## Records to process
------
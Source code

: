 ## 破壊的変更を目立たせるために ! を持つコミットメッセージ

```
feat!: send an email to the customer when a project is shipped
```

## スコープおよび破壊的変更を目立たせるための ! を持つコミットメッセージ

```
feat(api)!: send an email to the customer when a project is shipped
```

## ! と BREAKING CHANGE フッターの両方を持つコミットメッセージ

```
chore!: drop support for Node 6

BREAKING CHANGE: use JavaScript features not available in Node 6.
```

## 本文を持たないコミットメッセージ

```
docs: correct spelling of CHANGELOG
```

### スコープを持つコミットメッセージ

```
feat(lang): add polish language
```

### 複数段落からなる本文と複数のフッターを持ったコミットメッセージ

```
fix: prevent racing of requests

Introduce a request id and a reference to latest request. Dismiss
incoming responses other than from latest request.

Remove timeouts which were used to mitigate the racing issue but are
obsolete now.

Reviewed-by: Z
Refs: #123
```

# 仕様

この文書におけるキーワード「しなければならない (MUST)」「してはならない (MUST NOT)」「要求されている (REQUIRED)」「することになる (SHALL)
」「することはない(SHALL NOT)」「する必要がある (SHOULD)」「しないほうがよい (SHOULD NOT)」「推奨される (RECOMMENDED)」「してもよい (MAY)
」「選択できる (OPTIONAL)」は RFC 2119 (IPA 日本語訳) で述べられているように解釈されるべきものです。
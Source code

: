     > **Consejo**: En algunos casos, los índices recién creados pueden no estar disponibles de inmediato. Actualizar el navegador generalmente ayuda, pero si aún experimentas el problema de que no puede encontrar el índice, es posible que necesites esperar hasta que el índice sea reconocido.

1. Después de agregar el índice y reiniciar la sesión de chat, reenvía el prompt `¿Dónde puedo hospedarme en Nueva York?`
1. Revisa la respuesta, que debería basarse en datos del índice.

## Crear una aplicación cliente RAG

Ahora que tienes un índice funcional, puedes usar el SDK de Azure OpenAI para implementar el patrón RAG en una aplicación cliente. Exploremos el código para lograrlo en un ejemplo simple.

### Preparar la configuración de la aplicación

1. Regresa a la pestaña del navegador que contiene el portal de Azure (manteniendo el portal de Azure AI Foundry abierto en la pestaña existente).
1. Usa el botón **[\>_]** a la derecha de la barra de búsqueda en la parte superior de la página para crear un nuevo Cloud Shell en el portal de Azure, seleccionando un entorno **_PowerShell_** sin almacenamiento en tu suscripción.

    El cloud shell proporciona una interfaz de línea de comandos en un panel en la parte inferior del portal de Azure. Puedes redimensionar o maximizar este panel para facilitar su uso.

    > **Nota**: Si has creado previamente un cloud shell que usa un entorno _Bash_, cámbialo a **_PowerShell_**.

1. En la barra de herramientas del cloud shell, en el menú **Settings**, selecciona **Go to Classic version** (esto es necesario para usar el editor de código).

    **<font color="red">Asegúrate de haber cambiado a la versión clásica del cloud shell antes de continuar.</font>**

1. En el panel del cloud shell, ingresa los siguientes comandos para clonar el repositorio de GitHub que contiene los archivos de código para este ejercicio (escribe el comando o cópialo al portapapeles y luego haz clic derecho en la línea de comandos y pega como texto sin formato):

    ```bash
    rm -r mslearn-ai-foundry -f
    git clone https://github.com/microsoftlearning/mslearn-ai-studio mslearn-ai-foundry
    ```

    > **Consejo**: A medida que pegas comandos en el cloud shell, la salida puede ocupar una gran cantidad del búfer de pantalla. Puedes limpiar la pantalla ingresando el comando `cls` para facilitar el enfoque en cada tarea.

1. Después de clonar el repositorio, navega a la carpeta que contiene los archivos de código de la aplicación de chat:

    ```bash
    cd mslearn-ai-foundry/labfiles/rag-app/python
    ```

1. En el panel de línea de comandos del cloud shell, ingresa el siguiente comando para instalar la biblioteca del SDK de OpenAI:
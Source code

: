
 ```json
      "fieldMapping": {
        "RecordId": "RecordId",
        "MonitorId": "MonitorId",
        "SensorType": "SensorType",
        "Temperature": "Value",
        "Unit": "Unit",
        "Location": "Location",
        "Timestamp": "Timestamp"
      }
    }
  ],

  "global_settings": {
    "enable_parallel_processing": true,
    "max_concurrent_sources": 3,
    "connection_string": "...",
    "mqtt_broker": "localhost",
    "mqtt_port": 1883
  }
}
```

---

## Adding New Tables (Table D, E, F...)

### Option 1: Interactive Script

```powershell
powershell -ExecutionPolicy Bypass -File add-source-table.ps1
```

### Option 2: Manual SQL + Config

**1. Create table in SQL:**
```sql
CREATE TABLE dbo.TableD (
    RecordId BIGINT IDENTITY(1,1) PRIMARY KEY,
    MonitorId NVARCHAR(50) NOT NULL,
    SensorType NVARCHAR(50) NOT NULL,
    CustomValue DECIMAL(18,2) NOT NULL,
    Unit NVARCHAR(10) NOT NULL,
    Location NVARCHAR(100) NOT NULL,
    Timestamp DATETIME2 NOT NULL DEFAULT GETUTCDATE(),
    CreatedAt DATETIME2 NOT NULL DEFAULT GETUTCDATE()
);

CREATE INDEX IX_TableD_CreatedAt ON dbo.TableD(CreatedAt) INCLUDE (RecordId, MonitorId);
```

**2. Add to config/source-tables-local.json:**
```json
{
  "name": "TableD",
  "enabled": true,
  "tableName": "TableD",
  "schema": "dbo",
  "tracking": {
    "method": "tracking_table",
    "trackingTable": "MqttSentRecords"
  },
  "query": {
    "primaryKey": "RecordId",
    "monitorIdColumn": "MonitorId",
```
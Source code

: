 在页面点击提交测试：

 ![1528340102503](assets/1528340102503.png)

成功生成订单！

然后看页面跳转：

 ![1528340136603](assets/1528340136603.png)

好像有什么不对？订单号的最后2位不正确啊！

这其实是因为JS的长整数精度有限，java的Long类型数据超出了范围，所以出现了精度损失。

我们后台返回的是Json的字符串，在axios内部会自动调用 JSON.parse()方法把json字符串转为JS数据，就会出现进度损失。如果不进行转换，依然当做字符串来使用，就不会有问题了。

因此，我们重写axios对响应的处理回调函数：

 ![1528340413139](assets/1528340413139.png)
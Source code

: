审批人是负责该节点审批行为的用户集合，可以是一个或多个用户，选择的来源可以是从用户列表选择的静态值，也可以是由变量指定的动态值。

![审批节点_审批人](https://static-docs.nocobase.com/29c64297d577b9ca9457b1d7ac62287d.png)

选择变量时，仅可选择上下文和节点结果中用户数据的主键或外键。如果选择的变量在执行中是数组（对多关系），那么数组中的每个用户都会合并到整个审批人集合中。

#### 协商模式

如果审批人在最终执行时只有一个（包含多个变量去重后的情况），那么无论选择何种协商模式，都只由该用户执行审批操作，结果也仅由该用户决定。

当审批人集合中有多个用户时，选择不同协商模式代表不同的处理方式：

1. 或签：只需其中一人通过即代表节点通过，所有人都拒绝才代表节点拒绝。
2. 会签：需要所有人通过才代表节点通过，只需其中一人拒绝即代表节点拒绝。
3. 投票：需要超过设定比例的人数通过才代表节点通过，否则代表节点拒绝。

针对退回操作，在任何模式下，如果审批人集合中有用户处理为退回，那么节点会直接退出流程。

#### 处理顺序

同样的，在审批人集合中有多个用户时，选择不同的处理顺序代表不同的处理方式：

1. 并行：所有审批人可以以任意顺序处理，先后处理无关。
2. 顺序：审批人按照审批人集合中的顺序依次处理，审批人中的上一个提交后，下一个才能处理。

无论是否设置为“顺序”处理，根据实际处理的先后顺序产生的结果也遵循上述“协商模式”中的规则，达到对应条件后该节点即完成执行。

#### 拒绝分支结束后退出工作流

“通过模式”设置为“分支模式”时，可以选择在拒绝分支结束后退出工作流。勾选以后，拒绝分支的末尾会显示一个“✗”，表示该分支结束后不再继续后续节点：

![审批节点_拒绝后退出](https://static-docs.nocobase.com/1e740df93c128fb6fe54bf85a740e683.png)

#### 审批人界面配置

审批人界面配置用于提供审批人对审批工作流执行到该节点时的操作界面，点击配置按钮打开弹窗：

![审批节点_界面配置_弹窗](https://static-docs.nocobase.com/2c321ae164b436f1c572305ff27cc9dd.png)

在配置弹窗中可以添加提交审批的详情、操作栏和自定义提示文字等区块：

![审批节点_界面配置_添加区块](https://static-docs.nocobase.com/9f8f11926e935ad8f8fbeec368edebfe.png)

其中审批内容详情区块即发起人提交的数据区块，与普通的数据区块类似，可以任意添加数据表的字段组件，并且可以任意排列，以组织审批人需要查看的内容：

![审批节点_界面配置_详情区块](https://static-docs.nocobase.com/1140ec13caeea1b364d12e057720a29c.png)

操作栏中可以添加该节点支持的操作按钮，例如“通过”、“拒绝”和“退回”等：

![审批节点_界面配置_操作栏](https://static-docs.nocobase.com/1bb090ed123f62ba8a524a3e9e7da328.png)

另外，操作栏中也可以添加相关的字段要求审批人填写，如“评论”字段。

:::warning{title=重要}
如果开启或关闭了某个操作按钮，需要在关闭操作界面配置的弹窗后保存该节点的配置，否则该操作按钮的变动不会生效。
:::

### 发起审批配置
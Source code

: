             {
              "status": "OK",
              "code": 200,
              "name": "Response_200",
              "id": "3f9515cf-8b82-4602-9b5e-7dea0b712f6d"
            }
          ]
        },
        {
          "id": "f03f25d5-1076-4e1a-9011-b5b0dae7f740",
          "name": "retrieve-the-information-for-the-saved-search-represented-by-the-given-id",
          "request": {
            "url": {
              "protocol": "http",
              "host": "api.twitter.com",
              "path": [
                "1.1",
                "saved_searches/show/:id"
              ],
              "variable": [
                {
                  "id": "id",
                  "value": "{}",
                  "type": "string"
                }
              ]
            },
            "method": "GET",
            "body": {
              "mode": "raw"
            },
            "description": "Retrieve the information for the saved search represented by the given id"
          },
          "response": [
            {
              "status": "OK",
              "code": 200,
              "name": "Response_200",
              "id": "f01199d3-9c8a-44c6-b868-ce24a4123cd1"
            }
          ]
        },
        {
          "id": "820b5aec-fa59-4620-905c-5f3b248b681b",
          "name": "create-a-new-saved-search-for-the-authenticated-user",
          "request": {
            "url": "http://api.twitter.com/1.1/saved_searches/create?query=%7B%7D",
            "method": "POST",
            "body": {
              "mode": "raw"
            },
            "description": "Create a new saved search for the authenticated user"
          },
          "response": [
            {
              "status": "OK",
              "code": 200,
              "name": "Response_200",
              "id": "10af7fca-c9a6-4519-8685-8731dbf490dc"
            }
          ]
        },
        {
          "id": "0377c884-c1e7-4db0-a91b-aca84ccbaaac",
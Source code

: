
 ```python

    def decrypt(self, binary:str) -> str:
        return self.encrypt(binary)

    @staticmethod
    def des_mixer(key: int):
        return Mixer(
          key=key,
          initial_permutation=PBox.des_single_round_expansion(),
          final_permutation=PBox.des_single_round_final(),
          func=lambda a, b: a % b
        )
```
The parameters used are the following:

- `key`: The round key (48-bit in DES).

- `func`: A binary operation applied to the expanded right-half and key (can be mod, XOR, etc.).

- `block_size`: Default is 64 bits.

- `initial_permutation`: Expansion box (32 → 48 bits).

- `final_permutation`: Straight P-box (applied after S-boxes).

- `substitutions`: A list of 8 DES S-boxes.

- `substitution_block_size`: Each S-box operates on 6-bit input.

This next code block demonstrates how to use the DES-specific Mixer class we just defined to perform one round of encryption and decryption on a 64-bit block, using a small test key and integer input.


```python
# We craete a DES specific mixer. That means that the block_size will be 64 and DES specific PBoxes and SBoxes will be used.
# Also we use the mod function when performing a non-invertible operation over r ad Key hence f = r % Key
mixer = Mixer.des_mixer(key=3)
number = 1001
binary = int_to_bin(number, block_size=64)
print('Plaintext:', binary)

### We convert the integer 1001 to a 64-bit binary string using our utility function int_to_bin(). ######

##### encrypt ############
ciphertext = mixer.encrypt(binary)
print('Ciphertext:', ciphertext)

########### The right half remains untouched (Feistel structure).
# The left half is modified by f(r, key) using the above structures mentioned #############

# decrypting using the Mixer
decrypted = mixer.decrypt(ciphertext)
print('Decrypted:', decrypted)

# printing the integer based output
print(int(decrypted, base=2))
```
------
## Task item
Gather each line in these records that contains the string "half".

## Completed task
- `func`: A binary operation applied to the expanded right-half and key (can be mod, XOR, etc.).
########### The right half remains untouched (Feistel structure).
# The left half is modified by f(r, key) using the above structures mentioned #############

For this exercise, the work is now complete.